═════ DATASET EXCERPTS ═════
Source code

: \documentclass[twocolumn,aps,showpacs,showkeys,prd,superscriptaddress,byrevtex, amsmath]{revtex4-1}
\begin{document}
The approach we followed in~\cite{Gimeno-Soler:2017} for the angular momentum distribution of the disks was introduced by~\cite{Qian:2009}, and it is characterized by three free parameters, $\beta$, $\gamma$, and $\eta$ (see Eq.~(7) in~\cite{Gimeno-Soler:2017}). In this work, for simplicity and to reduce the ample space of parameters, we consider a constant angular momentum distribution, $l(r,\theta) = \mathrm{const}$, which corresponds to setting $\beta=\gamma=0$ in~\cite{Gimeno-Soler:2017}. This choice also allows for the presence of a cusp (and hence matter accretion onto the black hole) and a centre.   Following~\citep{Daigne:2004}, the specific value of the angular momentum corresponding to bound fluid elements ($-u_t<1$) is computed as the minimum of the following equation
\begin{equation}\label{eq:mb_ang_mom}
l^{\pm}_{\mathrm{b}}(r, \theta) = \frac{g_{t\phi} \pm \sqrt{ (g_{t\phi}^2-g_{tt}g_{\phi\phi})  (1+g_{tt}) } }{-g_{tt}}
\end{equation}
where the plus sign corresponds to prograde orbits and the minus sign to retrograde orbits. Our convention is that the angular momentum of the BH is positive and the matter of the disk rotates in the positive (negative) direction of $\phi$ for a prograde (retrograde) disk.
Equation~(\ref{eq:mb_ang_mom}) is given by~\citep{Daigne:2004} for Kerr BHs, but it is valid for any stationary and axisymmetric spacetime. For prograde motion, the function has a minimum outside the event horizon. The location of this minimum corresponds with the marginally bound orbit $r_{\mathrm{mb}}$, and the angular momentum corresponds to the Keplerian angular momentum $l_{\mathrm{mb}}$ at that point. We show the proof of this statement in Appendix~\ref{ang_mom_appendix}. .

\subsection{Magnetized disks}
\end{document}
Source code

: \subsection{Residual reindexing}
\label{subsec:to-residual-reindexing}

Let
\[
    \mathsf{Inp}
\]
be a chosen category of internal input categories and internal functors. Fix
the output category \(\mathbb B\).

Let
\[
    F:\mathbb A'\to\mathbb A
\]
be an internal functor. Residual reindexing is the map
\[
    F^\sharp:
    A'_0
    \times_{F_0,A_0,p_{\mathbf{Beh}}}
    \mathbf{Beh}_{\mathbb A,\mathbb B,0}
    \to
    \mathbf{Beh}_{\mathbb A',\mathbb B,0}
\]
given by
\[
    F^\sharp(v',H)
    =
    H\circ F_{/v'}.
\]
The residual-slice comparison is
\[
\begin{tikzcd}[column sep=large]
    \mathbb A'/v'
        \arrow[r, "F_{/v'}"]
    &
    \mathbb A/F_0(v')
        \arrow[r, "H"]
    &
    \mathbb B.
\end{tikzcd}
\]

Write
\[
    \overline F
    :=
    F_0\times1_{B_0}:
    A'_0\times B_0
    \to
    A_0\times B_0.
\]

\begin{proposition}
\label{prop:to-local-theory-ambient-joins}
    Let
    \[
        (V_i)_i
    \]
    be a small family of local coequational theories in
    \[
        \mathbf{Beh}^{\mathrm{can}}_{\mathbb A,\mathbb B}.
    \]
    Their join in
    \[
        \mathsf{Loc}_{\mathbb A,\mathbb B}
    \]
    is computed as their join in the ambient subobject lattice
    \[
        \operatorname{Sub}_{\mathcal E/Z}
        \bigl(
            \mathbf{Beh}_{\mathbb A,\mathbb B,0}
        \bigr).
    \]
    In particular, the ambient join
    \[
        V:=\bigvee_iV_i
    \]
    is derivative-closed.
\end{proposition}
═════
WHAT IS EXPECTED. Count the lines above in which the string "begin" occurs, and write the number with no other text.

RESPONSE AREA. 4